__WHAT TO WORK ON__: Please filter the data down to the lines that include the word "https" and copy them.
= Beginning of Section =
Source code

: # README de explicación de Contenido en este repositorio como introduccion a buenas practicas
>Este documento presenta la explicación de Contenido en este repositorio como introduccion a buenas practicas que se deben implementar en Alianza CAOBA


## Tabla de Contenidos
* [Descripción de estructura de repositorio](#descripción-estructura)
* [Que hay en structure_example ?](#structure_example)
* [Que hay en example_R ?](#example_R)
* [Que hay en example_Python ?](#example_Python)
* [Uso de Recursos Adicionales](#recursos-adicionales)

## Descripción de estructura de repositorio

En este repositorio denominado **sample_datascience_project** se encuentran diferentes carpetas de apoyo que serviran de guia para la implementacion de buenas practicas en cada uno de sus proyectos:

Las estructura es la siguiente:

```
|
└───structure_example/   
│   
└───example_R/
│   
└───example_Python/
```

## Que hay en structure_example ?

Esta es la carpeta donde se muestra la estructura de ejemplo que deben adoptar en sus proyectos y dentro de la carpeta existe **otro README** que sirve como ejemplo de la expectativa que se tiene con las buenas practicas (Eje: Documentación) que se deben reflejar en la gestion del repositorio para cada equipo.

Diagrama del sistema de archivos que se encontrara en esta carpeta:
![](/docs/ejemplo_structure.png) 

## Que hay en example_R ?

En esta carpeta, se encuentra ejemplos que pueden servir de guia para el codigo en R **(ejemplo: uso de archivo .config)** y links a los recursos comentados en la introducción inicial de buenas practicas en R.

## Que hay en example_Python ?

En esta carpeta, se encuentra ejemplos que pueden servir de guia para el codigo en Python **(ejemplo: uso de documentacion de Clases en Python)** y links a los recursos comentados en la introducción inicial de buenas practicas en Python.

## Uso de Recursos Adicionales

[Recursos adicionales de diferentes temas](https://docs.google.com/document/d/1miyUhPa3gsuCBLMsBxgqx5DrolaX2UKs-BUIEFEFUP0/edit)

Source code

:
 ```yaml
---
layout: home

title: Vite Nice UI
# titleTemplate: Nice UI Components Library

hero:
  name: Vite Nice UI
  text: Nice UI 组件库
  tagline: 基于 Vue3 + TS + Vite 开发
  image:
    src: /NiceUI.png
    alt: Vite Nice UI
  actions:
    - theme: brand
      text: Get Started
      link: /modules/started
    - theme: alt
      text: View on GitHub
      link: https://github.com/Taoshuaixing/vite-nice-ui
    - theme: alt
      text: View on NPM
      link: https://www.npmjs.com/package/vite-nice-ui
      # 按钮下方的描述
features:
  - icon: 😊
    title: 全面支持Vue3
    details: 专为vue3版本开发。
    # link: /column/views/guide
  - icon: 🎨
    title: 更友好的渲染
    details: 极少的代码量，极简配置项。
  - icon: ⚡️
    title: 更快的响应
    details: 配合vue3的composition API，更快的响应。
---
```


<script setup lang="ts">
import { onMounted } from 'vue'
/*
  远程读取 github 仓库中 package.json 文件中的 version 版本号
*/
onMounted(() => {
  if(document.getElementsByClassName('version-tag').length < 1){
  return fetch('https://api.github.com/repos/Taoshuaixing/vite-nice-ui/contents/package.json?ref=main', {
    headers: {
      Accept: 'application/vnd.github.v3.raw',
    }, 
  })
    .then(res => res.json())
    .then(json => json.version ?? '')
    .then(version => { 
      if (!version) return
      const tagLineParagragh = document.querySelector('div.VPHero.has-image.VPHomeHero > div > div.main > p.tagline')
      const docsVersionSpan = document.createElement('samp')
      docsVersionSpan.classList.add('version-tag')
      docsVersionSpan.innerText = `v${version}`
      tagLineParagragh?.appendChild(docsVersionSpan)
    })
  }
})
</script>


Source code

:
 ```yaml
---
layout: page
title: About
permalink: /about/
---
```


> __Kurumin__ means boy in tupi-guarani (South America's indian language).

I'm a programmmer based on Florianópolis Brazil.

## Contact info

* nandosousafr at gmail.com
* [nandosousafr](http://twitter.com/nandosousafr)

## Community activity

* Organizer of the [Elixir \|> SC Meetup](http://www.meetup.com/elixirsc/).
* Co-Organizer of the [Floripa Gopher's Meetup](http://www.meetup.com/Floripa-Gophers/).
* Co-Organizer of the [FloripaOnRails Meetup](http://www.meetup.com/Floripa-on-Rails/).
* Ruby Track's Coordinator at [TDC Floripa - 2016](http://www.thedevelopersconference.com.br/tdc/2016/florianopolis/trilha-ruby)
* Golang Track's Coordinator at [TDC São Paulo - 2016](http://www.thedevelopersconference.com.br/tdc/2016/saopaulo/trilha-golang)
= End of Section =
__SOLUTION FOR THIS PROBLEM__:
[Recursos adicionales de diferentes temas](https://docs.google.com/document/d/1miyUhPa3gsuCBLMsBxgqx5DrolaX2UKs-BUIEFEFUP0/edit)
      link: https://github.com/Taoshuaixing/vite-nice-ui
      link: https://www.npmjs.com/package/vite-nice-ui
  return fetch('https://api.github.com/repos/Taoshuaixing/vite-nice-ui/contents/package.json?ref=main', {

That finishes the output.